Published Feb 27, 2005
brina
82 Posts
Hello. I am doing my Pediatric rotation in clinicals right now, and I am thinking of becoming a Pediatric Oncology nurse. One of my patients was a little girl with ALL and I really enjoyed caring for her. I always thought that I was interested in Peds but when I actually got to doing this rotation, I was disappointed. I think that specializing in peds oncology seems to be more my niche. My question is to any RN's that are actually working in this area. Do you work on the regular pediatric floor? If not, what area in the hospital do you work in? What exactly is your daily job duties? Also, did you become certifed in Pediatric Oncology nursing and if so, does the facility pay more for that? I have loads of questions, but most of all I am wondering what you do on a daily basis. I will graduate this December with my BSN, so time is running down, and I would like to have a clue as to what I should precept in in the fall. Any response would be helpful. Thanks!
Brina
BeenThereDoneThat74, MSN, RN
1,937 Posts
in the facility where i work, there is an inpatient heme/onc unit, an outpatient clinic, and a bone marrow transplant unit. the clinic is basically a very hectic doctors office. they see kids who need routine follow ups, or have problems (febrile at home, n/v/ dhydration) or are getting outpatient chemo. they will also transfuse blood products. depending on the severity of the problem, they get they get admitted. most of the kids on the floor are there for chemo (1-5 days at a time, then if all is well, they go home after a couple of days). the others are usually there for fever/neutropenia. the bmtu is self explanatory. those kids are there for at least a month (many much longer) and face many many complications). the acuity is higher, the ratio is anywhere from 1:1 to 1:3. the inpatient nurses work on both the floor and bmt (we rotate in and out), but the clinic is staffed seperately. i prefer bmt, as that is where i started out. its a lot of iv meds, mouthcare, dressing changes, blood transfusions, chemotherapy, and psychosocial care. it's very challenging, but demanding and emotionally draining at times.

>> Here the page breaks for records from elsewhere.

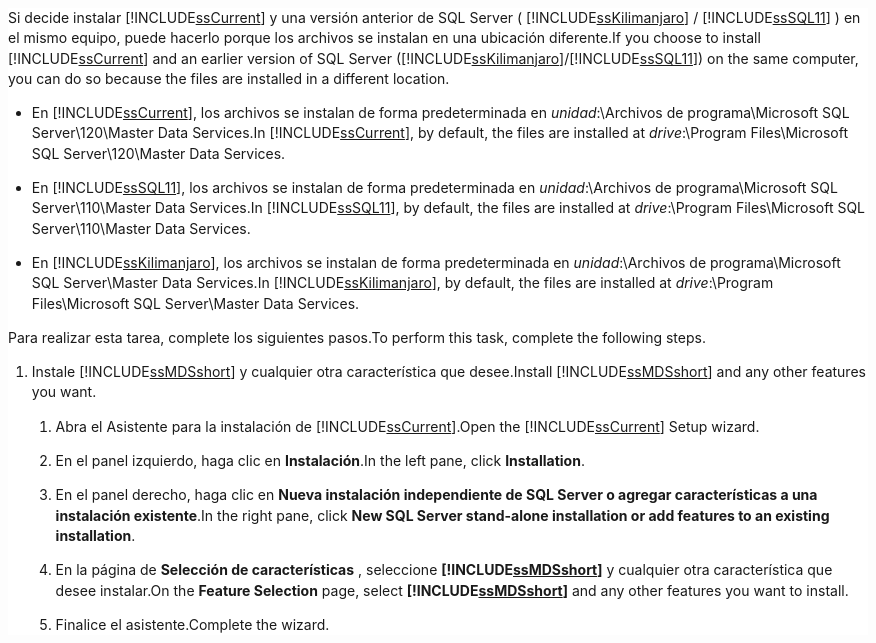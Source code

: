  <span data-ttu-id="c22e0-123">Si decide instalar [!INCLUDE[ssCurrent](../../includes/sscurrent-md.md)] y una versión anterior de SQL Server ( [!INCLUDE[ssKilimanjaro](../../includes/sskilimanjaro-md.md)] / [!INCLUDE[ssSQL11](../../includes/sssql11-md.md)] ) en el mismo equipo, puede hacerlo porque los archivos se instalan en una ubicación diferente.</span><span class="sxs-lookup"><span data-stu-id="c22e0-123">If you choose to install [!INCLUDE[ssCurrent](../../includes/sscurrent-md.md)] and an earlier version of SQL Server ([!INCLUDE[ssKilimanjaro](../../includes/sskilimanjaro-md.md)]/[!INCLUDE[ssSQL11](../../includes/sssql11-md.md)]) on the same computer, you can do so because the files are installed in a different location.</span></span>  
  
-   <span data-ttu-id="c22e0-124">En [!INCLUDE[ssCurrent](../../includes/sscurrent-md.md)], los archivos se instalan de forma predeterminada en *unidad*:\Archivos de programa\Microsoft SQL Server\120\Master Data Services.</span><span class="sxs-lookup"><span data-stu-id="c22e0-124">In [!INCLUDE[ssCurrent](../../includes/sscurrent-md.md)], by default, the files are installed at *drive*:\Program Files\Microsoft SQL Server\120\Master Data Services.</span></span>  
  
-   <span data-ttu-id="c22e0-125">En [!INCLUDE[ssSQL11](../../includes/sssql11-md.md)], los archivos se instalan de forma predeterminada en *unidad*:\Archivos de programa\Microsoft SQL Server\110\Master Data Services.</span><span class="sxs-lookup"><span data-stu-id="c22e0-125">In [!INCLUDE[ssSQL11](../../includes/sssql11-md.md)], by default, the files are installed at *drive*:\Program Files\Microsoft SQL Server\110\Master Data Services.</span></span>  
  
-   <span data-ttu-id="c22e0-126">En [!INCLUDE[ssKilimanjaro](../../includes/sskilimanjaro-md.md)], los archivos se instalan de forma predeterminada en *unidad*:\Archivos de programa\Microsoft SQL Server\Master Data Services.</span><span class="sxs-lookup"><span data-stu-id="c22e0-126">In [!INCLUDE[ssKilimanjaro](../../includes/sskilimanjaro-md.md)], by default, the files are installed at *drive*:\Program Files\Microsoft SQL Server\Master Data Services.</span></span>  
  
 <span data-ttu-id="c22e0-127">Para realizar esta tarea, complete los siguientes pasos.</span><span class="sxs-lookup"><span data-stu-id="c22e0-127">To perform this task, complete the following steps.</span></span>  
  
1.  <span data-ttu-id="c22e0-128">Instale [!INCLUDE[ssMDSshort](../../includes/ssmdsshort-md.md)] y cualquier otra característica que desee.</span><span class="sxs-lookup"><span data-stu-id="c22e0-128">Install [!INCLUDE[ssMDSshort](../../includes/ssmdsshort-md.md)] and any other features you want.</span></span>  
  
    1.  <span data-ttu-id="c22e0-129">Abra el Asistente para la instalación de [!INCLUDE[ssCurrent](../../includes/sscurrent-md.md)].</span><span class="sxs-lookup"><span data-stu-id="c22e0-129">Open the [!INCLUDE[ssCurrent](../../includes/sscurrent-md.md)] Setup wizard.</span></span>  
  
    2.  <span data-ttu-id="c22e0-130">En el panel izquierdo, haga clic en **Instalación**.</span><span class="sxs-lookup"><span data-stu-id="c22e0-130">In the left pane, click **Installation**.</span></span>  
  
    3.  <span data-ttu-id="c22e0-131">En el panel derecho, haga clic en **Nueva instalación independiente de SQL Server o agregar características a una instalación existente**.</span><span class="sxs-lookup"><span data-stu-id="c22e0-131">In the right pane, click **New SQL Server stand-alone installation or add features to an existing installation**.</span></span>  
  
    4.  <span data-ttu-id="c22e0-132">En la página de **Selección de características** , seleccione **[!INCLUDE[ssMDSshort](../../includes/ssmdsshort-md.md)]** y cualquier otra característica que desee instalar.</span><span class="sxs-lookup"><span data-stu-id="c22e0-132">On the **Feature Selection** page, select **[!INCLUDE[ssMDSshort](../../includes/ssmdsshort-md.md)]** and any other features you want to install.</span></span>  
  
    5.  <span data-ttu-id="c22e0-133">Finalice el asistente.</span><span class="sxs-lookup"><span data-stu-id="c22e0-133">Complete the wizard.</span></span>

i hav enot taken the plunge for certification. i'm in grad school, so it's impossible for me to devote the time to studying. it's extremely difficult. you need a certain # of documented hours in the field before you can sit. maybe someday. the extra pay is about $750 at my place. any other q's, let me know. :)
heather0322
1 Post
Do you need to start out as a new grad on another unit for experience first or can you enter pediatric oncology right away? I am graduating in Florida specifically if anyone knows. Thanks.
Ted
624 Posts
I started out on an adult Heme/Onc/BMT unit right after graduating from nursing college. This facility was a teaching hospital which offered (at the time) excellent educational and preceptoring programs for such specialized units. Many nurses would recommend at least a year or two on a med/surg floor before entering a specialized unit. This may be true for smaller or non-teaching hospitals that do not offer comprehensive educational/preceptor programs. But if you are sure that you want to work on a pediatric oncology unit right after graduating nursing college, I would suggest looking for a larger teaching hospital that offers such comprehensive programs.
RNinPA
4 Posts
I work in a large teaching childrens hospital in peds Onco. Our hospital has a separate hematology floor. Oncology consists of inpatient Oncology, BMT, and outpatient clinic. The other nurse explained the differences between the 3 very well. I did want to add my 2 cents though about getting experience before starting in Onco. Our floor gets a good number of new grads every year. However, I think it would be quite beneficial to have good assessment skills as well as time management skills before you get to Oncology. I worked on another unit before transferring to Onco and definitely felt it was a good move for me. I have also seen some nurses struggle starting out in Onco.